Flamengo
- Full name: Flamengo de Sucre
- Founded: 27 May 1966; 58 years ago
- Ground: Estadio Olímpico Patria Sucre, Bolivia
- Capacity: 32,000
- Chairman: Juan Ortega
- Manager: Guido Campos
- League: Primera A ACHF
- 2023: Primera A ACHF, 10th of 12
| Home colors | Away colors | Third colors |

= Flamengo de Sucre =

Bolivian football club

Flamengo de Sucre is a Bolivian football club from Sucre, Chuquisaca Department.

==History==
Flamengo de Sucre was founded on May 27, 1966 as Club Atlético Flamengo (or CAFLA) by Bolivian supporters of Brazilian club Clube de Regatas do Flamengo. Some time later, the club was renamed to the same name of the Brazilian club.

The club joined the Liga Profesional de Sucre (Sucre Professional League) in 1977. The club competed in the league for three consecutive years, but, due to an amateur administration and lack of resources, the club was eventually relegated to the second division.

The club closed its professional football section in 1989. In 1996 the Bolivian president re-opened the club. As of 2010 they play in Chuquisaca Primera A.

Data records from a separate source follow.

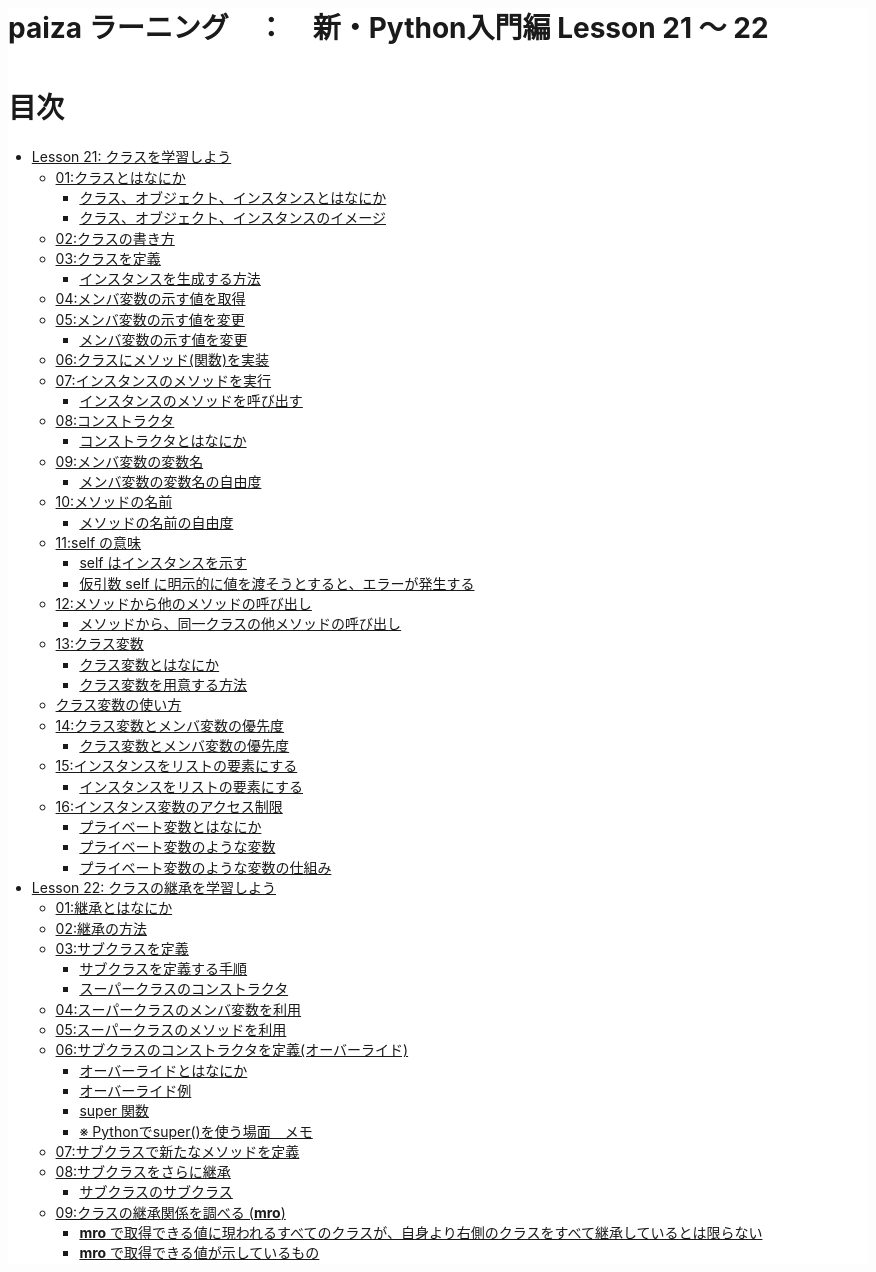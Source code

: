 
# paiza ラーニング　：　新・Python入門編 Lesson 21 ～ 22


# 目次
- [Lesson 21: クラスを学習しよう](#lesson-21-クラスを学習しよう)
  - [01:クラスとはなにか](#01クラスとはなにか)
    - [クラス、オブジェクト、インスタンスとはなにか](#クラスオブジェクトインスタンスとはなにか)
    - [クラス、オブジェクト、インスタンスのイメージ](#クラスオブジェクトインスタンスのイメージ)
  - [02:クラスの書き方](#02クラスの書き方)
  - [03:クラスを定義](#03クラスを定義)
    - [インスタンスを生成する方法](#インスタンスを生成する方法)
  - [04:メンバ変数の示す値を取得](#04メンバ変数の示す値を取得)
  - [05:メンバ変数の示す値を変更](#05メンバ変数の示す値を変更)
    - [メンバ変数の示す値を変更](#メンバ変数の示す値を変更)
  - [06:クラスにメソッド(関数)を実装](#06クラスにメソッド関数を実装)
  - [07:インスタンスのメソッドを実行](#07インスタンスのメソッドを実行)
    - [インスタンスのメソッドを呼び出す](#インスタンスのメソッドを呼び出す)
  - [08:コンストラクタ](#08コンストラクタ)
    - [コンストラクタとはなにか](#コンストラクタとはなにか)
  - [09:メンバ変数の変数名](#09メンバ変数の変数名)
    - [メンバ変数の変数名の自由度](#メンバ変数の変数名の自由度)
  - [10:メソッドの名前](#10メソッドの名前)
    - [メソッドの名前の自由度](#メソッドの名前の自由度)
  - [11:self の意味](#11self-の意味)
    - [self はインスタンスを示す](#self-はインスタンスを示す)
    - [仮引数 self に明示的に値を渡そうとすると、エラーが発生する](#仮引数-self-に明示的に値を渡そうとするとエラーが発生する)
  - [12:メソッドから他のメソッドの呼び出し](#12メソッドから他のメソッドの呼び出し)
    - [メソッドから、同一クラスの他メソッドの呼び出し](#メソッドから同一クラスの他メソッドの呼び出し)
  - [13:クラス変数](#13クラス変数)
    - [クラス変数とはなにか](#クラス変数とはなにか)
    - [クラス変数を用意する方法](#クラス変数を用意する方法)
  - [クラス変数の使い方](#クラス変数の使い方)
  - [14:クラス変数とメンバ変数の優先度](#14クラス変数とメンバ変数の優先度)
    - [クラス変数とメンバ変数の優先度](#クラス変数とメンバ変数の優先度)
  - [15:インスタンスをリストの要素にする](#15インスタンスをリストの要素にする)
    - [インスタンスをリストの要素にする](#インスタンスをリストの要素にする)
  - [16:インスタンス変数のアクセス制限](#16インスタンス変数のアクセス制限)
    - [プライベート変数とはなにか](#プライベート変数とはなにか)
    - [プライベート変数のような変数](#プライベート変数のような変数)
    - [プライベート変数のような変数の仕組み](#プライベート変数のような変数の仕組み)
- [Lesson 22: クラスの継承を学習しよう](#lesson-22-クラスの継承を学習しよう)
  - [01:継承とはなにか](#01継承とはなにか)
  - [02:継承の方法](#02継承の方法)
  - [03:サブクラスを定義](#03サブクラスを定義)
    - [サブクラスを定義する手順](#サブクラスを定義する手順)
    - [スーパークラスのコンストラクタ](#スーパークラスのコンストラクタ)
  - [04:スーパークラスのメンバ変数を利用](#04スーパークラスのメンバ変数を利用)
  - [05:スーパークラスのメソッドを利用](#05スーパークラスのメソッドを利用)
  - [06:サブクラスのコンストラクタを定義(オーバーライド)](#06サブクラスのコンストラクタを定義オーバーライド)
    - [オーバーライドとはなにか](#オーバーライドとはなにか)
    - [オーバーライド例](#オーバーライド例)
    - [super 関数](#super-関数)
    - [※ Pythonでsuper()を使う場面　メモ](#-pythonでsuperを使う場面メモ)
  - [07:サブクラスで新たなメソッドを定義](#07サブクラスで新たなメソッドを定義)
  - [08:サブクラスをさらに継承](#08サブクラスをさらに継承)
    - [サブクラスのサブクラス](#サブクラスのサブクラス)
  - [09:クラスの継承関係を調べる (__mro__)](#09クラスの継承関係を調べる-mro)
    - [__mro__ で取得できる値に現われるすべてのクラスが、自身より右側のクラスをすべて継承しているとは限らない](#mro-で取得できる値に現われるすべてのクラスが自身より右側のクラスをすべて継承しているとは限らない)
    - [__mro__ で取得できる値が示しているもの](#mro-で取得できる値が示しているもの)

On June 21, 2011, Flamengo de Sucre won the Primera "A", organized by the Association Football of Chuquisaca(ACHF), for the first time in its 46 years of institutional life, defeating in the Torneo Adequación final the Club Fancesa 2–1 in a match played at the Estadio Patria.

==Other sports==
The club is still active in other sports, such as futsal.